You are viewing a plain text version of this content. The canonical link for it is here.
Posted to dev@spark.apache.org by Ryan Blue <rb...@netflix.com.INVALID> on 2019/05/06 17:04:18 UTC
DataSourceV2 community sync notes - 1 May 2019
Here are my notes for the latest DSv2 community sync. As usual, if you have
comments or corrections, please reply. If you’d like to be invited to the
next sync, email me directly. Everyone is welcome to attend.
*Attendees*:
Ryan Blue
John Zhuge
Andrew Long
Bruce Robbins
Dilip Biswal
Gengliang Wang
Kevin Yu
Michael Artz
Russel Spitzer
Yifei Huang
Zhilmil Dhillon
*Topics*:
Introductions
Open pull requests
V2 organization
Bucketing and sort order from v2 sources
*Discussion*:
- Introductions: we stopped doing introductions when we had a large
group. Attendance has gone down from the first few syncs, so we decided to
resume.
- V2 organization / PR #24416: https://github.com/apache/spark/pull/24416
- Ryan: There’s an open PR to move v2 into catalyst
- Andrew: What is the distinction between catalyst and sql? How do we
know what goes where?
- Ryan: IIUC, the catalyst module is supposed to be a stand-alone
query planner that doesn’t get into concrete physical plans. The catalyst
package is the private implementation. Anything that is generic catalyst,
including APIs like DataType, should be in the catalyst module. Anything
public, like an API, should not be in the catalyst package.

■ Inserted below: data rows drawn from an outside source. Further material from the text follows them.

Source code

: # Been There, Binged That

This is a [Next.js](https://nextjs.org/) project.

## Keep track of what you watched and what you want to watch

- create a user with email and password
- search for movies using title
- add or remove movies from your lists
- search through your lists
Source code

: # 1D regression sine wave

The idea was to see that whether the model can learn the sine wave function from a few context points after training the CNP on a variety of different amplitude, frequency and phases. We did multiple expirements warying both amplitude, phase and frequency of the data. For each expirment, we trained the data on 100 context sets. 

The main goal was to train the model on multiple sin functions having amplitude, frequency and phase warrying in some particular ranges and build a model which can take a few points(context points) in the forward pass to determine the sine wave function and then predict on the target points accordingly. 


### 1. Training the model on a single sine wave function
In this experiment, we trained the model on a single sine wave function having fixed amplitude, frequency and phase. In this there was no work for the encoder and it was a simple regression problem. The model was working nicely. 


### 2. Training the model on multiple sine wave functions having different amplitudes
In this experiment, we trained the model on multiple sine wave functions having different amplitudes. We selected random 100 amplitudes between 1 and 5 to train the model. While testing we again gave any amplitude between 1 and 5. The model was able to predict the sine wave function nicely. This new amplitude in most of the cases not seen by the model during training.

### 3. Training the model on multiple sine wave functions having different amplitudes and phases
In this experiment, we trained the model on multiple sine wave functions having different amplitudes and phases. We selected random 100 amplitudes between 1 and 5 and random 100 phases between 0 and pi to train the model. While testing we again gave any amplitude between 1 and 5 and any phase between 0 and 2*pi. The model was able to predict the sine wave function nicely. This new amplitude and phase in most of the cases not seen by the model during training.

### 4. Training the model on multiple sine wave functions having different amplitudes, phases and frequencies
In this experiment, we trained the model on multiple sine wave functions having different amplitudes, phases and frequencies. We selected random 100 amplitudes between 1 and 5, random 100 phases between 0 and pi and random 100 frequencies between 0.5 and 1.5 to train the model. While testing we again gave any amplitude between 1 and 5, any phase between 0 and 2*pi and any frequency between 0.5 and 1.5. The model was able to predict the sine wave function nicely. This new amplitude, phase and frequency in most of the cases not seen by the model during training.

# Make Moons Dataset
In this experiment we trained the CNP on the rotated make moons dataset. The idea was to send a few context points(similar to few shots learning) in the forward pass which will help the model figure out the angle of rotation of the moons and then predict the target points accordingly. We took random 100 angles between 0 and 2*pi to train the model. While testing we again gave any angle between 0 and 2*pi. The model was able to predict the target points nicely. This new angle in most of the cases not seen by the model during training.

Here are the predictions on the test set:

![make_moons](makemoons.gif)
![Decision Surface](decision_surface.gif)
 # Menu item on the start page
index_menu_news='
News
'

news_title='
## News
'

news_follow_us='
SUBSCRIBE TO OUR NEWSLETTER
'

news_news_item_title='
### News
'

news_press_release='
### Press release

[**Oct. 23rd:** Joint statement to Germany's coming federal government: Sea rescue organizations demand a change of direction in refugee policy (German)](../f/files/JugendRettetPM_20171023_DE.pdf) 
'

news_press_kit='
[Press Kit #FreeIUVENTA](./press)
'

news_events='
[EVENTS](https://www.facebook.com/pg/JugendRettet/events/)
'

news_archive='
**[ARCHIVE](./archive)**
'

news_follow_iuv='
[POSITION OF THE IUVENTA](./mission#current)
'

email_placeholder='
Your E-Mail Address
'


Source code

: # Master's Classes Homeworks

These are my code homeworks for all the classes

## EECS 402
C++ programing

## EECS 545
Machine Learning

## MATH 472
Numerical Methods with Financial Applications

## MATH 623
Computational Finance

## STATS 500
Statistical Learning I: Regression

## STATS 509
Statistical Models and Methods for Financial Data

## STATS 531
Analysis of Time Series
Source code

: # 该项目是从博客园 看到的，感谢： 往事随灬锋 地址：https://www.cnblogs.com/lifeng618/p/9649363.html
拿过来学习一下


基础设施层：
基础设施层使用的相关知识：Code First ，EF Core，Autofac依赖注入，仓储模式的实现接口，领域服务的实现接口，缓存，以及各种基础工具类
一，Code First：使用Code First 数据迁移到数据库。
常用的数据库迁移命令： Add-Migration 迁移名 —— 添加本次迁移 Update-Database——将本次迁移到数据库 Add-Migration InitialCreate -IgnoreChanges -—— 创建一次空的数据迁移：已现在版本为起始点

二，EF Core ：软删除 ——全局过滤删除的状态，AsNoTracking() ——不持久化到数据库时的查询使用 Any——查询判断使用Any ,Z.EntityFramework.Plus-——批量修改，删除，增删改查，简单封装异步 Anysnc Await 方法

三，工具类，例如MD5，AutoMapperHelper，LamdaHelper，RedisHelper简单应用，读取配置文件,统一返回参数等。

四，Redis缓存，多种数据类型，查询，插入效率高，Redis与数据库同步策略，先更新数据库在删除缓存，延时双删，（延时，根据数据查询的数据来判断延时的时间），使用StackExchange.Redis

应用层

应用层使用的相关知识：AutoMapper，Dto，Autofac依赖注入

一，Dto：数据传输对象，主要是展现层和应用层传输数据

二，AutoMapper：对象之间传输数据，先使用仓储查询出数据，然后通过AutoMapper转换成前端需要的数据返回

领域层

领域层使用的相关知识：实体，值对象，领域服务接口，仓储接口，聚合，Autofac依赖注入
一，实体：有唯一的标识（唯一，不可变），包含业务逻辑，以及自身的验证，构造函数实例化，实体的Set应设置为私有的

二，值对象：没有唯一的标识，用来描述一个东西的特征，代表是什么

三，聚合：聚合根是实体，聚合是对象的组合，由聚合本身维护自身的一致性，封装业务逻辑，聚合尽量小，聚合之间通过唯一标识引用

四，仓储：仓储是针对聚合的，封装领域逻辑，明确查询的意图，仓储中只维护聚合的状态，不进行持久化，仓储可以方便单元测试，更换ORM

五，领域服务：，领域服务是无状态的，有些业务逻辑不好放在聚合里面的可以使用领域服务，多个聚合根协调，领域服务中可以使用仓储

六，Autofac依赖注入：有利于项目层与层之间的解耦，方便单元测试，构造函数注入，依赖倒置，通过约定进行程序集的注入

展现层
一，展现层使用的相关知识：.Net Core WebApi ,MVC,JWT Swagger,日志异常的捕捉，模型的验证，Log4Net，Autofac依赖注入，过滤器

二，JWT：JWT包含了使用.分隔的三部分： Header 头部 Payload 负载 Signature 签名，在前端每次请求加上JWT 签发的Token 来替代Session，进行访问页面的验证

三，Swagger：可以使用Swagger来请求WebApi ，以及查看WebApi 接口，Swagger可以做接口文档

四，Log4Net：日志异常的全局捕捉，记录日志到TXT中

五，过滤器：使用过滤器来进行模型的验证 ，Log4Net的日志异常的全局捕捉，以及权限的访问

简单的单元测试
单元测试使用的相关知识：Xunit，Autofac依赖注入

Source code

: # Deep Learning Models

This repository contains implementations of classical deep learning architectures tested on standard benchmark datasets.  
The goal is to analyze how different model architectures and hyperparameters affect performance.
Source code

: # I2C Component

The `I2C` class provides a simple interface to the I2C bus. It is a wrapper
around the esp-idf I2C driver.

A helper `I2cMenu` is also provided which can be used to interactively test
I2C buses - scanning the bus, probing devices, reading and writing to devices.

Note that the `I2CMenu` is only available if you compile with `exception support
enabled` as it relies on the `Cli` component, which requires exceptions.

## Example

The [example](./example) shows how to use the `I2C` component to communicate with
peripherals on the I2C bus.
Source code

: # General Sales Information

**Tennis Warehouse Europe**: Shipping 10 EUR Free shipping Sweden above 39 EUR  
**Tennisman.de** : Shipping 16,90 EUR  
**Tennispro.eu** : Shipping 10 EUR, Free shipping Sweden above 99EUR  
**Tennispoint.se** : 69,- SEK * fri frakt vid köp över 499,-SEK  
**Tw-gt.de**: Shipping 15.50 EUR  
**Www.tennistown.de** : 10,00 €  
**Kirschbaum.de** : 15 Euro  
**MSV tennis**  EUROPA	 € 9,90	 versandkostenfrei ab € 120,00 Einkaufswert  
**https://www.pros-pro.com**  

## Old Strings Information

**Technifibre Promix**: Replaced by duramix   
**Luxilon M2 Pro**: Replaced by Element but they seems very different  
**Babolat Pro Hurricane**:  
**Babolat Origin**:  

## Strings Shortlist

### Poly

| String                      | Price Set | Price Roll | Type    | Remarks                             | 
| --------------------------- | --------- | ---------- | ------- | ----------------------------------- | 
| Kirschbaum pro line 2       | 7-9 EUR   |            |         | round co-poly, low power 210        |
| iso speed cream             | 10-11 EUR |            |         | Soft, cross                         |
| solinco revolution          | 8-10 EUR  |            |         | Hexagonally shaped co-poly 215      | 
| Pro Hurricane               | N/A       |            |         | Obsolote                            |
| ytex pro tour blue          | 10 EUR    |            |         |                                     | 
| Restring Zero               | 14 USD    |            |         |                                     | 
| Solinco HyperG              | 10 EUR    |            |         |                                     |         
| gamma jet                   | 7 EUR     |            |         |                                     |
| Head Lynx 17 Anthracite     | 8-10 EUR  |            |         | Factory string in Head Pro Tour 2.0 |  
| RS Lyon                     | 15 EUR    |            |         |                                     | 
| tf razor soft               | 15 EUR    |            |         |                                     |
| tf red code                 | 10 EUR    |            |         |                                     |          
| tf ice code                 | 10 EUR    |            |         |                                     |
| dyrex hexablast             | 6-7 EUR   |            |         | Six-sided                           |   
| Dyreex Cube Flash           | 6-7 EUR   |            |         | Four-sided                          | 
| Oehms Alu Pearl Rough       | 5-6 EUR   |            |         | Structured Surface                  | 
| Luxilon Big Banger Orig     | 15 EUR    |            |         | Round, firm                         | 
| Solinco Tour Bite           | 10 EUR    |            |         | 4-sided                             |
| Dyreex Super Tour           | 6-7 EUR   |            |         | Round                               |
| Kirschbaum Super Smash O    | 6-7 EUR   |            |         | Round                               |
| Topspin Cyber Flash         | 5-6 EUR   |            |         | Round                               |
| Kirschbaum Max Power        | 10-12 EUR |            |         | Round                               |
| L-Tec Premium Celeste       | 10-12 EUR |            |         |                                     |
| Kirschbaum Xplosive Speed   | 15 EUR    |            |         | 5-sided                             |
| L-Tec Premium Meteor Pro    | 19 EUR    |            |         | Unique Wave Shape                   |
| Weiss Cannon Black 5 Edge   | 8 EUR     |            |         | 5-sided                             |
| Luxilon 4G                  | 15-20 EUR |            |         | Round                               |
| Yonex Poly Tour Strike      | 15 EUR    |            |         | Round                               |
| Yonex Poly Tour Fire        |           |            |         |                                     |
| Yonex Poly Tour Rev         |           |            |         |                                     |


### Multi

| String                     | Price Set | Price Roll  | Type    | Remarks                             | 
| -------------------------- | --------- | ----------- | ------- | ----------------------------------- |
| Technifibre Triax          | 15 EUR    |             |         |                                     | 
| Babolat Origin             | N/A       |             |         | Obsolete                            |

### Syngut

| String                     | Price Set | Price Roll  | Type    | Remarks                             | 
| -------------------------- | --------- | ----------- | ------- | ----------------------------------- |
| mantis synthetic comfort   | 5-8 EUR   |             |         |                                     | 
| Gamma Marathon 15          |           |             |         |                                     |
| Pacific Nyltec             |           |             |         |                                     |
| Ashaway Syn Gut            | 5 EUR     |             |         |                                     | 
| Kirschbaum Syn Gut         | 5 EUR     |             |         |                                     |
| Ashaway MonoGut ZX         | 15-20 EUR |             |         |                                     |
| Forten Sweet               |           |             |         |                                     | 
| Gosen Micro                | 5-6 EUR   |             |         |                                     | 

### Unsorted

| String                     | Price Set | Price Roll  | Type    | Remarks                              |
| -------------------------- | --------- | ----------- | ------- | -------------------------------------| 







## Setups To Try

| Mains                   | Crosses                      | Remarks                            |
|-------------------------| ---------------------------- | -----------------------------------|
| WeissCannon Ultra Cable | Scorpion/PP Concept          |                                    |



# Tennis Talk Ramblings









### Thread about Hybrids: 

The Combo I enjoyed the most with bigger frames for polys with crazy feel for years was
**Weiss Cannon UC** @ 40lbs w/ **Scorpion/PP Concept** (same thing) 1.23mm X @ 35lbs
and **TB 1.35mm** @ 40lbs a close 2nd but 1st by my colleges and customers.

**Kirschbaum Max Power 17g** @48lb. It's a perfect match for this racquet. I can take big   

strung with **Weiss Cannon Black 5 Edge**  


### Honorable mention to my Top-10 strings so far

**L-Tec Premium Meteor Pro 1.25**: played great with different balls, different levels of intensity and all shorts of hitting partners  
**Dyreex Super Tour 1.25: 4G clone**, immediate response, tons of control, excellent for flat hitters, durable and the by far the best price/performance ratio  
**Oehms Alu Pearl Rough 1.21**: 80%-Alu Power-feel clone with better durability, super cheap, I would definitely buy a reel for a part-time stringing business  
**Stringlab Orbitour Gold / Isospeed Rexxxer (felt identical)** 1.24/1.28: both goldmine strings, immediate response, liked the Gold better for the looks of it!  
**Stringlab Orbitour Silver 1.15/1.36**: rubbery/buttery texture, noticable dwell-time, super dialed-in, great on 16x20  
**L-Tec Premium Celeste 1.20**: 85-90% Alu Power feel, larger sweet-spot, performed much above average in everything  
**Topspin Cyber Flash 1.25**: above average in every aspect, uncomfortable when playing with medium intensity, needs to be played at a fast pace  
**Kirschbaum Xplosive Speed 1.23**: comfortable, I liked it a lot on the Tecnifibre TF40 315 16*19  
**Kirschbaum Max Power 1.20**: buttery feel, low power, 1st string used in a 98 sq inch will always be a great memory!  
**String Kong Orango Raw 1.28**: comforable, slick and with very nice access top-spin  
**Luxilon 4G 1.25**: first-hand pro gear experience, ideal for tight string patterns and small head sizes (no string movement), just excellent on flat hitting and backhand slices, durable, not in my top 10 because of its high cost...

- Ryan: v2 meets those requirements now and I don’t have a strong
opinion on organization. We just need to choose one.
- No one had a strong opinion so we tabled this. In #24416 or shortly
after let’s decide on organization and do the move at once.
- Next steps: someone with an opinion on organization should suggest
a structure.
- TableCatalog API / PR #24246:
https://github.com/apache/spark/pull/24246
- Ryan: Wenchen’s last comment was that he was waiting for tests to
pass and they are. Maybe this will be merged soon?
- Bucketing and sort order from v2 sources
- Andrew: interested in using existing data layout and sorting to
remove expensive tasks in joins
- Ryan: in v2, bucketing is unified with other partitioning
functions. I plan to build a way for Spark to get partition function
implementations from a source so it can use that function to prepare the
other side of a join. From there, I have been thinking about a
way to check
compatibility between functions, so we could validate that table
A has the
same bucketing as table B.
- Dilip: is bucketing Hive-specific?
- Russel: Cassandra also buckets
- Matt: what is the difference between bucketing and other partition
functions for this?
- Ryan: probably no difference. If you’re partitioning by hour, you
could probably use that, too.
- Dilip: how can Spark compare functions?
- Andrew: should we introduce a standard? it would be easy to switch
for their use case
- Ryan: it is difficult to introduce a standard because so much data
already exists in tables. I think it is easier to support multiple
functions.
- Russel: Cassandra uses dynamic bucketing, which wouldn’t be able to
use a standard.
- Dilip: sources could push down joins
- Russel: that’s a harder problem
- Andrew: does anyone else limit bucket size?
- Ryan: we don’t because we assume the sort can spill. probably a
good optimization for later
- Matt: what are the follow-up items for this?
- Andrew: will look into the current state of bucketing in Spark
- Ryan: it would be great if someone thought about what the
FunctionCatalog interface will look like
--
Ryan Blue
Software Engineer
Netflix